Sedaiges was already in 1230 the seat of a feudal justice: Pierre de Sédaiges was then gentleman of the court of Rodez. The castle was composed of a dungeon attached to living quarters which opened onto a fortified interior courtyard, flanked on 3 sides by small towers with pepperpot rooves. A fifth tower inside the enclosure allowed internal communication between levels.

In 1408, during the 100 Years’ War, the castle was left virtually ruined. But a wedding with the Caissac family yielded an opportunity to rebuild it in 1456 based on its original design..

From 1750, after the Berals had succeeded the Caissacs, woodwork, alcoves and extended windows turned Sédaiges into a more comfortable residence. It remained in this state until the 1850s, as illustrated in photographs taken at the time.
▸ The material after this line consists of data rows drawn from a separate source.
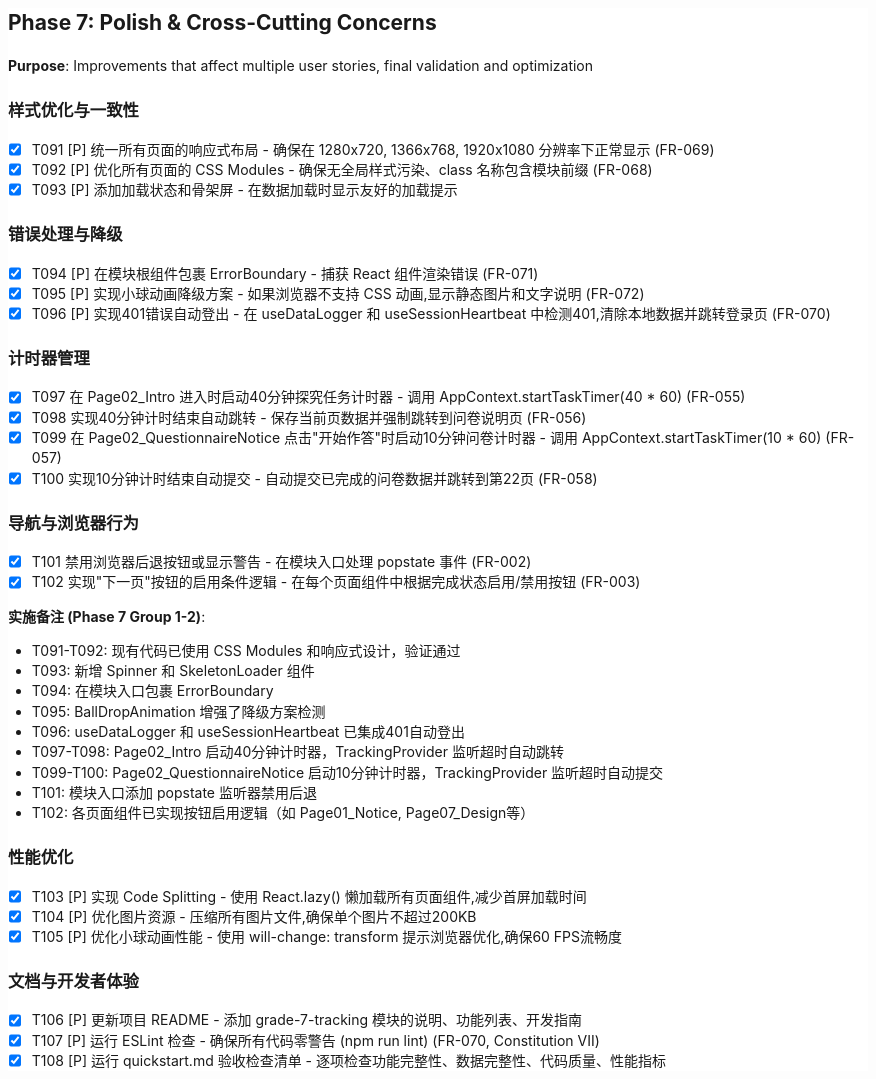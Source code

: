 
## Phase 7: Polish & Cross-Cutting Concerns

**Purpose**: Improvements that affect multiple user stories, final validation and optimization

### 样式优化与一致性

- [X] T091 [P] 统一所有页面的响应式布局 - 确保在 1280x720, 1366x768, 1920x1080 分辨率下正常显示 (FR-069)
- [X] T092 [P] 优化所有页面的 CSS Modules - 确保无全局样式污染、class 名称包含模块前缀 (FR-068)
- [X] T093 [P] 添加加载状态和骨架屏 - 在数据加载时显示友好的加载提示

### 错误处理与降级

- [X] T094 [P] 在模块根组件包裹 ErrorBoundary - 捕获 React 组件渲染错误 (FR-071)
- [X] T095 [P] 实现小球动画降级方案 - 如果浏览器不支持 CSS 动画,显示静态图片和文字说明 (FR-072)
- [X] T096 [P] 实现401错误自动登出 - 在 useDataLogger 和 useSessionHeartbeat 中检测401,清除本地数据并跳转登录页 (FR-070)

### 计时器管理

- [X] T097 在 Page02_Intro 进入时启动40分钟探究任务计时器 - 调用 AppContext.startTaskTimer(40 * 60) (FR-055)
- [X] T098 实现40分钟计时结束自动跳转 - 保存当前页数据并强制跳转到问卷说明页 (FR-056)
- [X] T099 在 Page02_QuestionnaireNotice 点击"开始作答"时启动10分钟问卷计时器 - 调用 AppContext.startTaskTimer(10 * 60) (FR-057)
- [X] T100 实现10分钟计时结束自动提交 - 自动提交已完成的问卷数据并跳转到第22页 (FR-058)

### 导航与浏览器行为

- [X] T101 禁用浏览器后退按钮或显示警告 - 在模块入口处理 popstate 事件 (FR-002)
- [X] T102 实现"下一页"按钮的启用条件逻辑 - 在每个页面组件中根据完成状态启用/禁用按钮 (FR-003)

**实施备注 (Phase 7 Group 1-2)**:
- T091-T092: 现有代码已使用 CSS Modules 和响应式设计，验证通过
- T093: 新增 Spinner 和 SkeletonLoader 组件
- T094: 在模块入口包裹 ErrorBoundary
- T095: BallDropAnimation 增强了降级方案检测
- T096: useDataLogger 和 useSessionHeartbeat 已集成401自动登出
- T097-T098: Page02_Intro 启动40分钟计时器，TrackingProvider 监听超时自动跳转
- T099-T100: Page02_QuestionnaireNotice 启动10分钟计时器，TrackingProvider 监听超时自动提交
- T101: 模块入口添加 popstate 监听器禁用后退
- T102: 各页面组件已实现按钮启用逻辑（如 Page01_Notice, Page07_Design等）

### 性能优化

- [X] T103 [P] 实现 Code Splitting - 使用 React.lazy() 懒加载所有页面组件,减少首屏加载时间
- [X] T104 [P] 优化图片资源 - 压缩所有图片文件,确保单个图片不超过200KB
- [X] T105 [P] 优化小球动画性能 - 使用 will-change: transform 提示浏览器优化,确保60 FPS流畅度

### 文档与开发者体验

- [X] T106 [P] 更新项目 README - 添加 grade-7-tracking 模块的说明、功能列表、开发指南
- [X] T107 [P] 运行 ESLint 检查 - 确保所有代码零警告 (npm run lint) (FR-070, Constitution VII)
- [X] T108 [P] 运行 quickstart.md 验收检查清单 - 逐项检查功能完整性、数据完整性、代码质量、性能指标
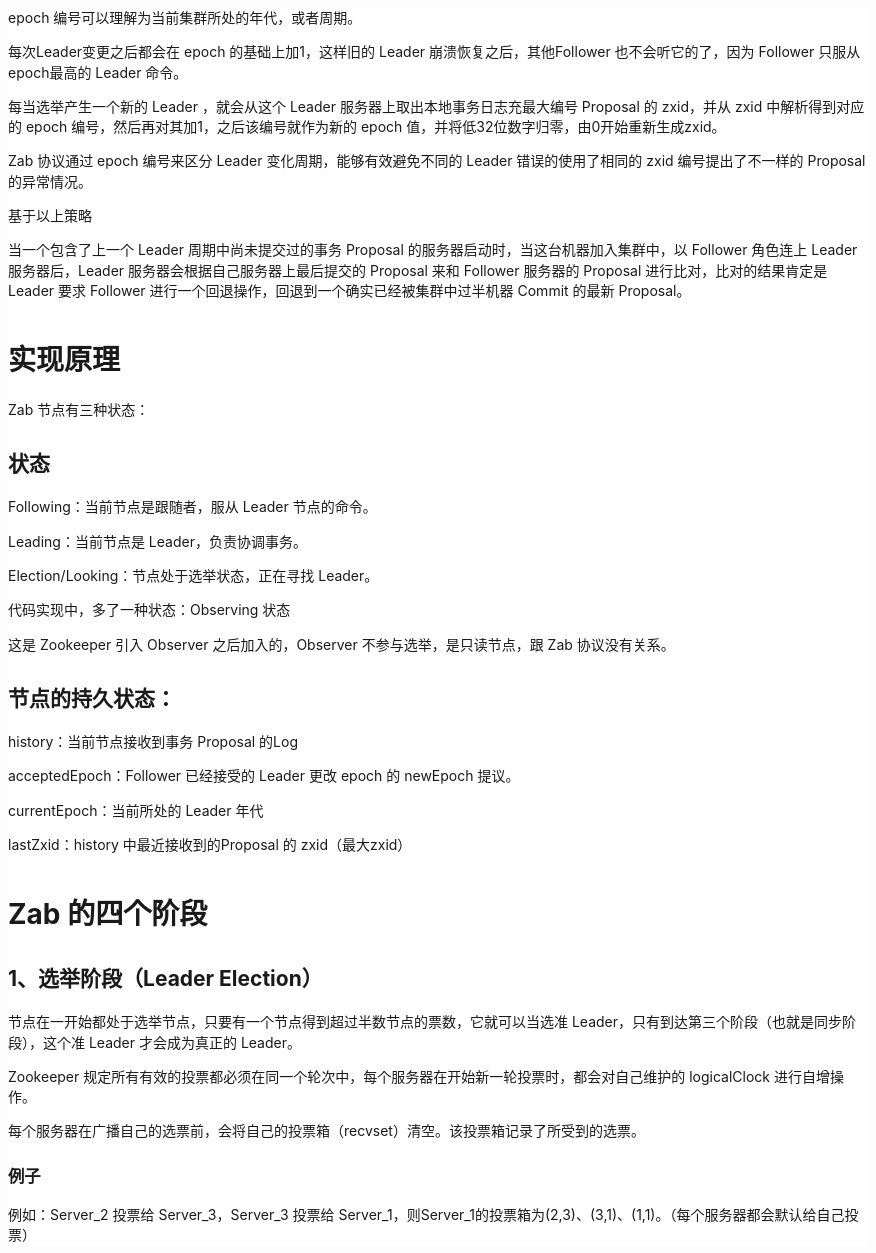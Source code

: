epoch 编号可以理解为当前集群所处的年代，或者周期。

每次Leader变更之后都会在 epoch 的基础上加1，这样旧的 Leader 崩溃恢复之后，其他Follower 也不会听它的了，因为 Follower 只服从epoch最高的 Leader 命令。

每当选举产生一个新的 Leader ，就会从这个 Leader 服务器上取出本地事务日志充最大编号 Proposal 的 zxid，并从 zxid 中解析得到对应的 epoch 编号，然后再对其加1，之后该编号就作为新的 epoch 值，并将低32位数字归零，由0开始重新生成zxid。

Zab 协议通过 epoch 编号来区分 Leader 变化周期，能够有效避免不同的 Leader 错误的使用了相同的 zxid 编号提出了不一样的 Proposal 的异常情况。

基于以上策略

当一个包含了上一个 Leader 周期中尚未提交过的事务 Proposal 的服务器启动时，当这台机器加入集群中，以 Follower 角色连上 Leader 服务器后，Leader 服务器会根据自己服务器上最后提交的 Proposal 来和 Follower 服务器的 Proposal 进行比对，比对的结果肯定是 Leader 要求 Follower 进行一个回退操作，回退到一个确实已经被集群中过半机器 Commit 的最新 Proposal。


# 实现原理

Zab 节点有三种状态：

## 状态

Following：当前节点是跟随者，服从 Leader 节点的命令。

Leading：当前节点是 Leader，负责协调事务。

Election/Looking：节点处于选举状态，正在寻找 Leader。

代码实现中，多了一种状态：Observing 状态

这是 Zookeeper 引入 Observer 之后加入的，Observer 不参与选举，是只读节点，跟 Zab 协议没有关系。

## 节点的持久状态：

history：当前节点接收到事务 Proposal 的Log

acceptedEpoch：Follower 已经接受的 Leader 更改 epoch 的 newEpoch 提议。

currentEpoch：当前所处的 Leader 年代

lastZxid：history 中最近接收到的Proposal 的 zxid（最大zxid）

# Zab 的四个阶段

## 1、选举阶段（Leader Election）

节点在一开始都处于选举节点，只要有一个节点得到超过半数节点的票数，它就可以当选准 Leader，只有到达第三个阶段（也就是同步阶段），这个准 Leader 才会成为真正的 Leader。

Zookeeper 规定所有有效的投票都必须在同一个轮次中，每个服务器在开始新一轮投票时，都会对自己维护的 logicalClock 进行自增操作。

每个服务器在广播自己的选票前，会将自己的投票箱（recvset）清空。该投票箱记录了所受到的选票。

### 例子

例如：Server_2 投票给 Server_3，Server_3 投票给 Server_1，则Server_1的投票箱为(2,3)、(3,1)、(1,1)。（每个服务器都会默认给自己投票）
Starting in 1860, under the influence of the famous architect Violet le Duc, the castle was fundamentally altered: a third floor covered the open courtyard, the three towers were elevated to the height of the original dungeon, slate replaced lauze on the roof, and Sédaiges took on the same appearance as it has today: one of the most beautiful example in Haute-Auvergne of neo-gothic architecture.

The castle is listed to the Additional Inventory of the Historical Monuments and is still inhabited by the twenty eighth generation of the descendants of the Sédaiges family.

SEDAIGES : name of Latin origin, contraction of SED/Headquarters and AQUA/Water.

Countess of Varax, grandmother of the current owners.